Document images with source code

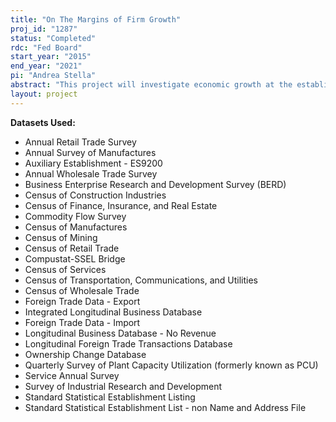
 ```yaml
---
title: "On The Margins of Firm Growth"
proj_id: "1287"
status: "Completed"
rdc: "Fed Board"
start_year: "2015"
end_year: "2021"
pi: "Andrea Stella"
abstract: "This project will investigate economic growth at the establishment- and firm-level and seeks to dissect the evolution of the firm size distribution across locations, industries, and time. In doing so, the researchers will investigate the hypothesis of a structural change in the size distributions of firms and establishments and test existing theories of firm growth, providing much-needed empirical evidence that will form the basis for future theoretical work. The researchers will also extend their analysis to the establishment margin of firm growth and characterize the joint size distribution of firms and establishments. To the extent that the distributions of firm size and establishment size systematically co-move across industries and time, this research will document the properties of their joint distribution. Furthermore, since the distribution of establishment size and growth varies across locations, the researchers propose to study the geography of economic production and hope to shed light on the determinants and the effects of agglomeration on firm growth and the firm size distribution."
layout: project
---
```


**Datasets Used:**

  - Annual Retail Trade Survey 
  - Annual Survey of Manufactures 
  - Auxiliary Establishment - ES9200 
  - Annual Wholesale Trade Survey 
  - Business Enterprise Research and Development Survey (BERD) 
  - Census of Construction Industries 
  - Census of Finance, Insurance, and Real Estate 
  - Commodity Flow Survey 
  - Census of Manufactures 
  - Census of Mining 
  - Census of Retail Trade 
  - Compustat-SSEL Bridge 
  - Census of Services 
  - Census of Transportation, Communications, and Utilities 
  - Census of Wholesale Trade 
  - Foreign Trade Data - Export 
  - Integrated Longitudinal Business Database 
  - Foreign Trade Data - Import 
  - Longitudinal Business Database - No Revenue 
  - Longitudinal Foreign Trade Transactions Database 
  - Ownership Change Database 
  - Quarterly Survey of Plant Capacity Utilization (formerly known as PCU) 
  - Service Annual Survey 
  - Survey of Industrial Research and Development 
  - Standard Statistical Establishment Listing 
  - Standard Statistical Establishment List - non Name and Address File 


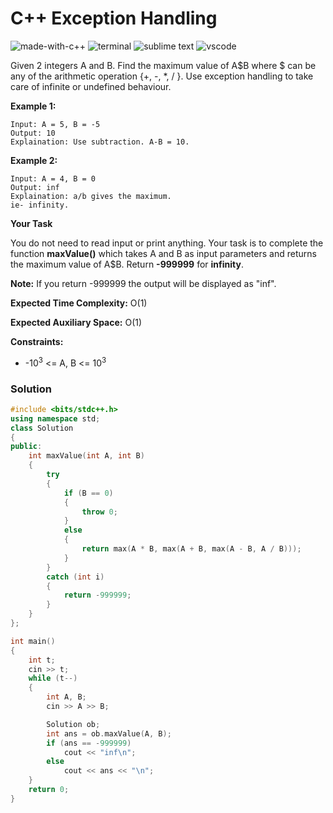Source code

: # C++ Exception Handling
![made-with-c++](https://img.shields.io/badge/Made%20with-C++-007396.svg)
![terminal](https://img.shields.io/badge/Windows%20Terminal-4D4D4D?logo=windows%20terminal&logoColor=white)
![sublime text](https://img.shields.io/badge/sublime_text-%23575757.svg?logo=sublime-text&logoColor=important)
![vscode](https://img.shields.io/badge/Visual_Studio_Code-0078D4?logo=visual%20studio%20code&logoColor=white)

Given 2 integers A and B. Find the maximum value of A$B where $ can be any of the arithmetic operation {+, -, *, / }. Use exception handling to take care of infinite or undefined behaviour.

__Example 1:__
```
Input: A = 5, B = -5
Output: 10
Explaination: Use subtraction. A-B = 10.
```
__Example 2:__
```
Input: A = 4, B = 0
Output: inf
Explaination: a/b gives the maximum.
ie- infinity.
```
__Your Task__

You do not need to read input or print anything. Your task is to complete the function **maxValue()** which takes A and B as input parameters and returns the maximum value of A$B. Return **-999999** for **infinity**.

**Note:** If you return -999999 the output will be displayed as "inf".

__Expected Time Complexity:__ O(1)

__Expected Auxiliary Space:__ O(1)

__Constraints:__
- -10<sup>3</sup> <= A, B <= 10<sup>3</sup>

### Solution
```cpp
#include <bits/stdc++.h>
using namespace std;
class Solution
{
public:
    int maxValue(int A, int B)
    {
        try
        {
            if (B == 0)
            {
                throw 0;
            }
            else
            {
                return max(A * B, max(A + B, max(A - B, A / B)));
            }
        }
        catch (int i)
        {
            return -999999;
        }
    }
};

int main()
{
    int t;
    cin >> t;
    while (t--)
    {
        int A, B;
        cin >> A >> B;

        Solution ob;
        int ans = ob.maxValue(A, B);
        if (ans == -999999)
            cout << "inf\n";
        else
            cout << ans << "\n";
    }
    return 0;
}
```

AIM OF THE TASK: Pictures stay out, but every record above is to be returned exactly.

REPLY TO THE EXERCISE:
 ```yaml
---
title: "On The Margins of Firm Growth"
proj_id: "1287"
status: "Completed"
rdc: "Fed Board"
start_year: "2015"
end_year: "2021"
pi: "Andrea Stella"
abstract: "This project will investigate economic growth at the establishment- and firm-level and seeks to dissect the evolution of the firm size distribution across locations, industries, and time. In doing so, the researchers will investigate the hypothesis of a structural change in the size distributions of firms and establishments and test existing theories of firm growth, providing much-needed empirical evidence that will form the basis for future theoretical work. The researchers will also extend their analysis to the establishment margin of firm growth and characterize the joint size distribution of firms and establishments. To the extent that the distributions of firm size and establishment size systematically co-move across industries and time, this research will document the properties of their joint distribution. Furthermore, since the distribution of establishment size and growth varies across locations, the researchers propose to study the geography of economic production and hope to shed light on the determinants and the effects of agglomeration on firm growth and the firm size distribution."
layout: project
---
```


**Datasets Used:**

  - Annual Retail Trade Survey 
  - Annual Survey of Manufactures 
  - Auxiliary Establishment - ES9200 
  - Annual Wholesale Trade Survey 
  - Business Enterprise Research and Development Survey (BERD) 
  - Census of Construction Industries 
  - Census of Finance, Insurance, and Real Estate 
  - Commodity Flow Survey 
  - Census of Manufactures 
  - Census of Mining 
  - Census of Retail Trade 
  - Compustat-SSEL Bridge 
  - Census of Services 
  - Census of Transportation, Communications, and Utilities 
  - Census of Wholesale Trade 
  - Foreign Trade Data - Export 
  - Integrated Longitudinal Business Database 
  - Foreign Trade Data - Import 
  - Longitudinal Business Database - No Revenue 
  - Longitudinal Foreign Trade Transactions Database 
  - Ownership Change Database 
  - Quarterly Survey of Plant Capacity Utilization (formerly known as PCU) 
  - Service Annual Survey 
  - Survey of Industrial Research and Development 
  - Standard Statistical Establishment Listing 
  - Standard Statistical Establishment List - non Name and Address File 


Source code

: # C++ Exception Handling
![made-with-c++](https://img.shields.io/badge/Made%20with-C++-007396.svg)
![terminal](https://img.shields.io/badge/Windows%20Terminal-4D4D4D?logo=windows%20terminal&logoColor=white)
![sublime text](https://img.shields.io/badge/sublime_text-%23575757.svg?logo=sublime-text&logoColor=important)
![vscode](https://img.shields.io/badge/Visual_Studio_Code-0078D4?logo=visual%20studio%20code&logoColor=white)

Given 2 integers A and B. Find the maximum value of A$B where $ can be any of the arithmetic operation {+, -, *, / }. Use exception handling to take care of infinite or undefined behaviour.

__Example 1:__
```
Input: A = 5, B = -5
Output: 10
Explaination: Use subtraction. A-B = 10.
```
__Example 2:__
```
Input: A = 4, B = 0
Output: inf
Explaination: a/b gives the maximum.
ie- infinity.
```
__Your Task__

You do not need to read input or print anything. Your task is to complete the function **maxValue()** which takes A and B as input parameters and returns the maximum value of A$B. Return **-999999** for **infinity**.

**Note:** If you return -999999 the output will be displayed as "inf".

__Expected Time Complexity:__ O(1)

__Expected Auxiliary Space:__ O(1)

__Constraints:__
- -10<sup>3</sup> <= A, B <= 10<sup>3</sup>

### Solution
```cpp
#include <bits/stdc++.h>
using namespace std;
class Solution
{
public:
    int maxValue(int A, int B)
    {
        try
        {
            if (B == 0)
            {
                throw 0;
            }
            else
            {
                return max(A * B, max(A + B, max(A - B, A / B)));
            }
        }
        catch (int i)
        {
            return -999999;
        }
    }
};

int main()
{
    int t;
    cin >> t;
    while (t--)
    {
        int A, B;
        cin >> A >> B;

        Solution ob;
        int ans = ob.maxValue(A, B);
        if (ans == -999999)
            cout << "inf\n";
        else
            cout << ans << "\n";
    }
    return 0;
}
```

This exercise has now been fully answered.